Apprenticeship is an ancient tradition in music. In traditional Indian and African tribal societies, the aboriginal canon of music was and is taught by mentors to students aurally through long and intensive apprenticeships, often only available to those born into the relevant social caste. In those traditions, individualism and innovation are not the goals.
Jazz music has individualism, through improvisation, at its core. Jazz has its own tradition of apprenticeship. In the literal sense this is most famously embodied in Art Blakey’s enduring Jazz Messengers ensembles through which Blakey schooled scores of now-famous jazz performers.
In a more abstract sense, it is the norm for students of jazz to focus on absorbing aurally the interpretation and improvisation styles of master musicians. In terms of desirability, to perform alongside a master is number one, followed by witnessing a performance, but more than likely the bulk of the work is done utilising recordings.

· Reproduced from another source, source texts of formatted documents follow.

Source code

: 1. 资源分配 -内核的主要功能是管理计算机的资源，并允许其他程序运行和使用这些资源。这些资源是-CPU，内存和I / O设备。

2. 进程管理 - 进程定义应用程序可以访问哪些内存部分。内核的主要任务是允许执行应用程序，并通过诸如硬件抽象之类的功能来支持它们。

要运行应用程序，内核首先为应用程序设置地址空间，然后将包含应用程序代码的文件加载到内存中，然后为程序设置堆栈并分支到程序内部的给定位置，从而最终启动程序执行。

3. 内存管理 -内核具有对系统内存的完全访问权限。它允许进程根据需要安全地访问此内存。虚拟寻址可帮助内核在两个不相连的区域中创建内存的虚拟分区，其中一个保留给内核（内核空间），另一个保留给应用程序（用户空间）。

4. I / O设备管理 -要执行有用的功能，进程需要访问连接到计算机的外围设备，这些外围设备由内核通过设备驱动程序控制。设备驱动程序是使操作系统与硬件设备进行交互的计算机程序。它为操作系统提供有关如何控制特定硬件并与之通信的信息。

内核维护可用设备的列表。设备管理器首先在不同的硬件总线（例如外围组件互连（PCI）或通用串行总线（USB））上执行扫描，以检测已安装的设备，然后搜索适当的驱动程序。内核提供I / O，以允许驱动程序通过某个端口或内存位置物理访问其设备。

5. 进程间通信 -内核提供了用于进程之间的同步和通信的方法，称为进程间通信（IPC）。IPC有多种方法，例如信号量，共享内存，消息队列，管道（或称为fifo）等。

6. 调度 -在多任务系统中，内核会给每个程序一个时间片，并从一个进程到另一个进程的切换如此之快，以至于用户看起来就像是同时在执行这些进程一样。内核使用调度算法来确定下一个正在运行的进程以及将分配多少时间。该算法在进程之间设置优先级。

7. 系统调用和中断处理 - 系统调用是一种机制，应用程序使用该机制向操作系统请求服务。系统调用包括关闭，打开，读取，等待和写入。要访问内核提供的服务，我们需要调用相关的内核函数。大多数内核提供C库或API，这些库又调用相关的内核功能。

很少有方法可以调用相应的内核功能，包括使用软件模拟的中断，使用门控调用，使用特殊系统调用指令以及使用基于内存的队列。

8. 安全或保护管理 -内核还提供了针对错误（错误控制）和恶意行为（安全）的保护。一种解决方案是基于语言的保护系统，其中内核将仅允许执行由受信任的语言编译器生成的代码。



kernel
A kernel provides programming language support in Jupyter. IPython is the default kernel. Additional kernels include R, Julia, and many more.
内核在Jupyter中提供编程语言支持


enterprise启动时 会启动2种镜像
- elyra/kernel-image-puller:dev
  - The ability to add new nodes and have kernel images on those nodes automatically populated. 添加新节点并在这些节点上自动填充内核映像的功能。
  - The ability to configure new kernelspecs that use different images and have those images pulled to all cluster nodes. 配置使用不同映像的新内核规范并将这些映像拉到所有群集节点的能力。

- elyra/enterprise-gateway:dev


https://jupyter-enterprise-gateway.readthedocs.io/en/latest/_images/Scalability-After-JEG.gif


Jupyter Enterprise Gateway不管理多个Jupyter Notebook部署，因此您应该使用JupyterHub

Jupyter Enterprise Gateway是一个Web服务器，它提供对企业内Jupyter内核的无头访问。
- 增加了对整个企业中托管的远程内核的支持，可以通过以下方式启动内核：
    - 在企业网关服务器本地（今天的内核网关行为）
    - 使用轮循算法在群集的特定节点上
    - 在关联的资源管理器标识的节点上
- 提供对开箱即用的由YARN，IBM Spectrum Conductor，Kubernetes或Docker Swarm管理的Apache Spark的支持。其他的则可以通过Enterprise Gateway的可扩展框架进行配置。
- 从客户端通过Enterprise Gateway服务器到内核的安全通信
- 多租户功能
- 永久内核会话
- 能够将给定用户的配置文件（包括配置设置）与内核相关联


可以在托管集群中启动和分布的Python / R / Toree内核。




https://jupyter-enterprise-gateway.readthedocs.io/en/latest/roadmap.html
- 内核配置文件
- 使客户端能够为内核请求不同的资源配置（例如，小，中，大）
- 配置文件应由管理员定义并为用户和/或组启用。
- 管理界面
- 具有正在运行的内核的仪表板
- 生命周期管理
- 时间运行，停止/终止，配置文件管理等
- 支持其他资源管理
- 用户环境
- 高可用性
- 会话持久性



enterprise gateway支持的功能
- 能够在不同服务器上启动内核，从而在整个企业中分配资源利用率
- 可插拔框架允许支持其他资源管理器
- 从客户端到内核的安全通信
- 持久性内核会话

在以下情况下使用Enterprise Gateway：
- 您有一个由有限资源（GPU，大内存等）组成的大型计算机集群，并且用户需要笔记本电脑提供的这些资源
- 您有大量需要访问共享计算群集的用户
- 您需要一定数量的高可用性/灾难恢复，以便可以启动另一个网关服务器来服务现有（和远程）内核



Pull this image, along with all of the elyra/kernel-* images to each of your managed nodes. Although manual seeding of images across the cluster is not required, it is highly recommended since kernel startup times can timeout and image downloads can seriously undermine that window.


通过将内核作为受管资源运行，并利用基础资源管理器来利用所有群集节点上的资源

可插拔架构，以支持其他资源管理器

The trombone as an instrument has its own history of apprenticeship, such as in the baroque and renaissance periods, where its expressive qualities were valued so highly that trombone players were often the best-paid musicians in the court orchestra. Trombones, or their ancestors, featured heavily in sacred music, and musicians who were not born into the trade often married into it.
Belying its church origins, the trombone often takes on an animated character in jazz music, where the trombone is an expressive and particularly idiosyncratic instrument.
Three Contemporary Trombonists
“But if you talk about different approaches to playing trombone playing from the early period up until now, there’s so many schools of playing because the trombone is the instrument that is – we say it, but it is – the instrument that’s closest to the human voice… Our voices are so varied and different and the trombone is the instrument that’s most capable of reproducing that.” – Wycliffe Gordon
“He makes the trombone talk, growl, mutter, moan, cry, sigh, squeal, exclaim, proclaim, and defame.” – Wynton Marsalis
Wycliffe Gordon is well respected as a modern master of jazz trombone. He grew up in the state of Georgia in the USA. The son of a classical pianist and teacher, Gordon was introduced to jazz through his family. A high profile giant of American jazz, Wynton Marsalis, handpicked Gordon to join his band after hearing him at a college workshop. In the years since Gordon has distinguished himself as a prolific and recognisable soloist and educator. Eminent jazz critic Nat Hentoff has said,
“Of all the trombonists of his generation, Mr. Gordon is abidingly immersed in the entire jazz tradition. His own playing is immediately – often exuberantly – identifiable, but on trombone, he is an authority on the styles of Jack Teagaden, Trummy Young, Al Grey, Vic Dickenson, Dicky Wells and Lawrence Brown, a longtime soloist with Duke Ellington’s orchestra.”
On the other side of the world, James Greening grew up in Newcastle and has been an important figure in Sydney jazz for at least 20 years. A product of Australia’s diminishing brass band tradition, he became rapidly in demand for working bands and through fellow musicians was introduced to jazz recordings and Sydney’s own jazz scene. Greening is an integral ingredient in celebrated ensembles Ten Part Invention, The Catholics, Wanderlust, and The Australian Art Orchestra, and also enjoyed a long and fruitful association with the late Jackie Orszaczky.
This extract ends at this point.